What you should do: What lines in this listing contain the string "users"? Report each one by copying it.

Data under study:

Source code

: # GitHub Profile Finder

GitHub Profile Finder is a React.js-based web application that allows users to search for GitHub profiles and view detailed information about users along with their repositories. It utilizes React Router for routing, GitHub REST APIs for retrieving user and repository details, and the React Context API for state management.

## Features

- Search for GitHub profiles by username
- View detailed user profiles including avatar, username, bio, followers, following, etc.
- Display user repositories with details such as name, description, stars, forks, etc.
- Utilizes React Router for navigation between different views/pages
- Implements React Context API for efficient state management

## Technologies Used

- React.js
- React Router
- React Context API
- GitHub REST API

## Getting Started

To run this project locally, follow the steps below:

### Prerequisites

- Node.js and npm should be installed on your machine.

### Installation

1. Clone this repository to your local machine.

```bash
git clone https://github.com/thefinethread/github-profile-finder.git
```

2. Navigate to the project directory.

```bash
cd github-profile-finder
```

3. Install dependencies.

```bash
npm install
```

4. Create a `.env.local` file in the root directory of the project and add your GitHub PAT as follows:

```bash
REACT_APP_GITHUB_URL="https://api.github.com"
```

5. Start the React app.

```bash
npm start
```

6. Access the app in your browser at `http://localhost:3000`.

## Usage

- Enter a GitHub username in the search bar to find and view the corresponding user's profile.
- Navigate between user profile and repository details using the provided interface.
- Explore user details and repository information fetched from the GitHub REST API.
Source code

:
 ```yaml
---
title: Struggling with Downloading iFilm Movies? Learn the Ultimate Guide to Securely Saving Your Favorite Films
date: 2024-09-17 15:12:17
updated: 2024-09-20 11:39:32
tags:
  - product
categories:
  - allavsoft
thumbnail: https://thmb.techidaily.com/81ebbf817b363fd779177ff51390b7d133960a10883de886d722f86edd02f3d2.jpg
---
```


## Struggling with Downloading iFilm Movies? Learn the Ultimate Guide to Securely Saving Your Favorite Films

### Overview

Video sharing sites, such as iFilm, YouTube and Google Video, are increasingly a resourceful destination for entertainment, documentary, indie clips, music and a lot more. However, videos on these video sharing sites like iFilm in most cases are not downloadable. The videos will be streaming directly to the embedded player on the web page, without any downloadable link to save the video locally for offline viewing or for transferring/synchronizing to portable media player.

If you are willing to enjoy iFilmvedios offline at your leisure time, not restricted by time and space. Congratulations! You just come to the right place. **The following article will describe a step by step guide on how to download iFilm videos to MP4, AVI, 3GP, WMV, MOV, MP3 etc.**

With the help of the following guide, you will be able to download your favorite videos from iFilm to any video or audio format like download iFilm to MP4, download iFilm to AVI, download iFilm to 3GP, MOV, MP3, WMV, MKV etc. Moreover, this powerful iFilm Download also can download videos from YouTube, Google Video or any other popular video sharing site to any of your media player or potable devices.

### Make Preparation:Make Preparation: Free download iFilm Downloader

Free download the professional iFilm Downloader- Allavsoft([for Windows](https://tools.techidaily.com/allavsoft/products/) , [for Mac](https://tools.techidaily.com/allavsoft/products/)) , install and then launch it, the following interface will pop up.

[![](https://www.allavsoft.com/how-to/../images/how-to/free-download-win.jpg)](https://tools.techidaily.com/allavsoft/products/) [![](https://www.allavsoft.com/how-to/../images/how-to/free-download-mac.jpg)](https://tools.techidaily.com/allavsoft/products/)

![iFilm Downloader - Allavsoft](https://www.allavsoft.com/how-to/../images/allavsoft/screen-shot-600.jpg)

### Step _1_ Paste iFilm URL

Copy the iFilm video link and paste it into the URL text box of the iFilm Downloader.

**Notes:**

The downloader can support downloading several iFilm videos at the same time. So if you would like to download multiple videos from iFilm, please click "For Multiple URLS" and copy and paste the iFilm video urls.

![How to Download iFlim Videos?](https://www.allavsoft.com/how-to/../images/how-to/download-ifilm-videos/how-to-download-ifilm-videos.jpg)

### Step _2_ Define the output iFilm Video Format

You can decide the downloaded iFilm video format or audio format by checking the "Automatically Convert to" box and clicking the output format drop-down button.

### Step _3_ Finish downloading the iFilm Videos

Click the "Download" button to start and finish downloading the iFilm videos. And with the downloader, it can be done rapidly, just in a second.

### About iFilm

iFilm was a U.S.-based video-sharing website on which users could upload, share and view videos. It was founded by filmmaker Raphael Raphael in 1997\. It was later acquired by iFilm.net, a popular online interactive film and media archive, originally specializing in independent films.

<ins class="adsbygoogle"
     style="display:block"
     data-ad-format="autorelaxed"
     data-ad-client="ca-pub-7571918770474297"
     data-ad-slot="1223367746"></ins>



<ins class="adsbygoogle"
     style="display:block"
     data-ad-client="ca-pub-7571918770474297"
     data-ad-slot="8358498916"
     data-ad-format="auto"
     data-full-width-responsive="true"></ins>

Exercise response:
GitHub Profile Finder is a React.js-based web application that allows users to search for GitHub profiles and view detailed information about users along with their repositories. It utilizes React Router for routing, GitHub REST APIs for retrieving user and repository details, and the React Context API for state management.
iFilm was a U.S.-based video-sharing website on which users could upload, share and view videos. It was founded by filmmaker Raphael Raphael in 1997\. It was later acquired by iFilm.net, a popular online interactive film and media archive, originally specializing in independent films.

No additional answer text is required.